In 2002, Šimonovic was named Deputy Foreign Minister in Ivica Račan's government. He remained independent and did not join the ruling SDP. When the HDZ swung back to power in 2003, Šimonović was not offered a job in the new government.

Šimonović was appointed Minister of Justice-designate of Croatia by PM Ivo Sanader on 6 October 2008. His predecessor, Ana Lovrin, had resigned the same day following a series of unsolved assaults and murders linked to Croatian organized crime that culminated with the murder of Ivana Hodak, daughter of controversial Croatian lawyer Zvonimir Hodak. However, it turned out that she was killed by a homeless man, in some apparent act of retaliation against her father.

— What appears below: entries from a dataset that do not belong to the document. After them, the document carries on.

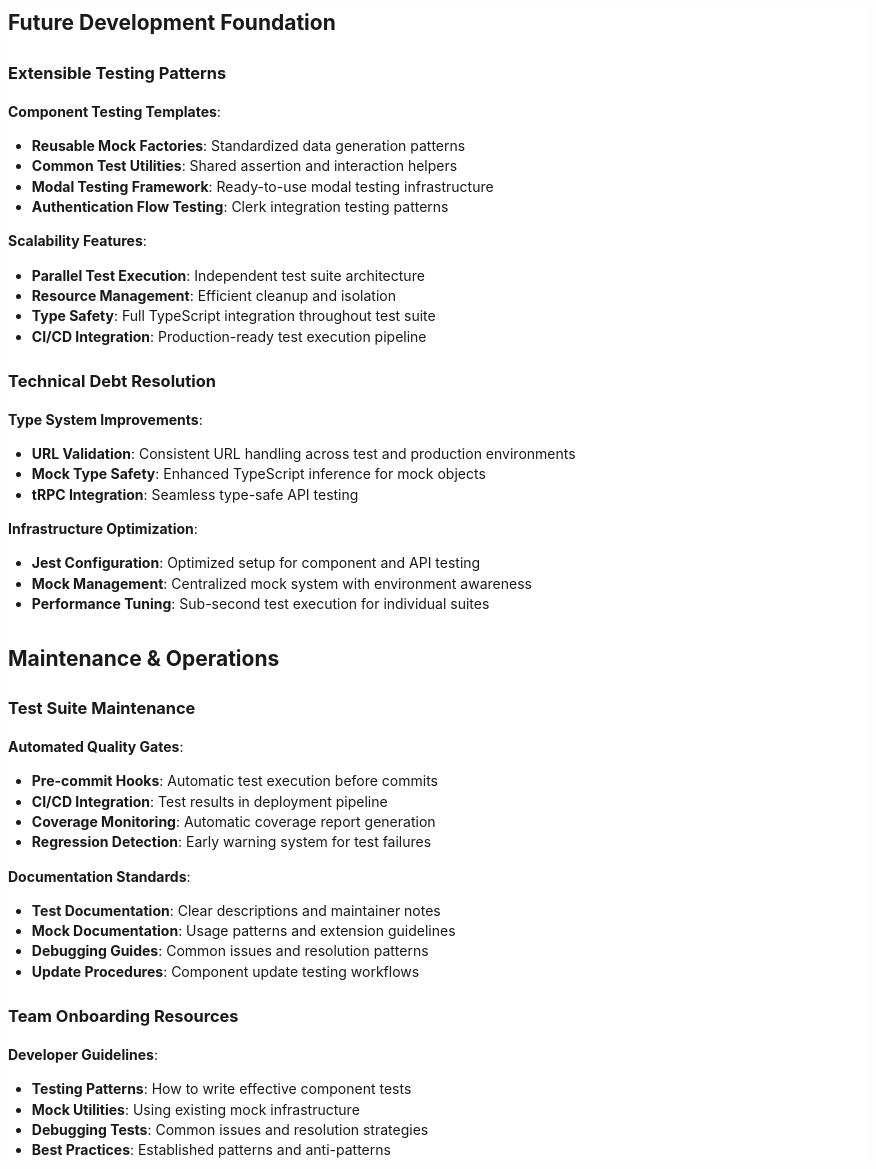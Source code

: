 ## Future Development Foundation

### Extensible Testing Patterns

**Component Testing Templates**:

- **Reusable Mock Factories**: Standardized data generation patterns
- **Common Test Utilities**: Shared assertion and interaction helpers
- **Modal Testing Framework**: Ready-to-use modal testing infrastructure
- **Authentication Flow Testing**: Clerk integration testing patterns

**Scalability Features**:

- **Parallel Test Execution**: Independent test suite architecture
- **Resource Management**: Efficient cleanup and isolation
- **Type Safety**: Full TypeScript integration throughout test suite
- **CI/CD Integration**: Production-ready test execution pipeline

### Technical Debt Resolution

**Type System Improvements**:

- **URL Validation**: Consistent URL handling across test and production environments
- **Mock Type Safety**: Enhanced TypeScript inference for mock objects
- **tRPC Integration**: Seamless type-safe API testing

**Infrastructure Optimization**:

- **Jest Configuration**: Optimized setup for component and API testing
- **Mock Management**: Centralized mock system with environment awareness
- **Performance Tuning**: Sub-second test execution for individual suites

## Maintenance & Operations

### Test Suite Maintenance

**Automated Quality Gates**:

- **Pre-commit Hooks**: Automatic test execution before commits
- **CI/CD Integration**: Test results in deployment pipeline
- **Coverage Monitoring**: Automatic coverage report generation
- **Regression Detection**: Early warning system for test failures

**Documentation Standards**:

- **Test Documentation**: Clear descriptions and maintainer notes
- **Mock Documentation**: Usage patterns and extension guidelines
- **Debugging Guides**: Common issues and resolution patterns
- **Update Procedures**: Component update testing workflows

### Team Onboarding Resources

**Developer Guidelines**:

- **Testing Patterns**: How to write effective component tests
- **Mock Utilities**: Using existing mock infrastructure
- **Debugging Tests**: Common issues and resolution strategies
- **Best Practices**: Established patterns and anti-patterns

In May 2010 Šimonović was appointed by the United Nations Secretary-General Ban Ki-moon as the Assistant Secretary-General for Human Rights. In October 2016, Šimonović has been appointed as the Secretary-General’s Special Adviser on the Responsibility to Protect. In 2019 he was reappointed Croatian Ambassador to the UN. In 2023 he serves as Chair of the United Nations Peacebuilding Commission.

== Academic career ==
Since September 1986, Šimonović has been employed at the Faculty of Law in Zagreb. He was head of the Department of Legal Theory, Vice-Dean of the Faculty of Law in Zagreb and Vice-Rector of the University of Zagreb. Before, he worked at the Institute for Social Research at the University of Zagreb. In 2004, he became a professor at the University of Zagreb Law School, where he teaches general theory of law and state, human rights and atrocity crime prevention, and international relations.

He has been a visiting lecturer at the Faculty of Law in Graz and at Yale University Law School in the United States.

== Awards ==
Šimonović was awarded the Officer of the Legion of Honour of the French Republic.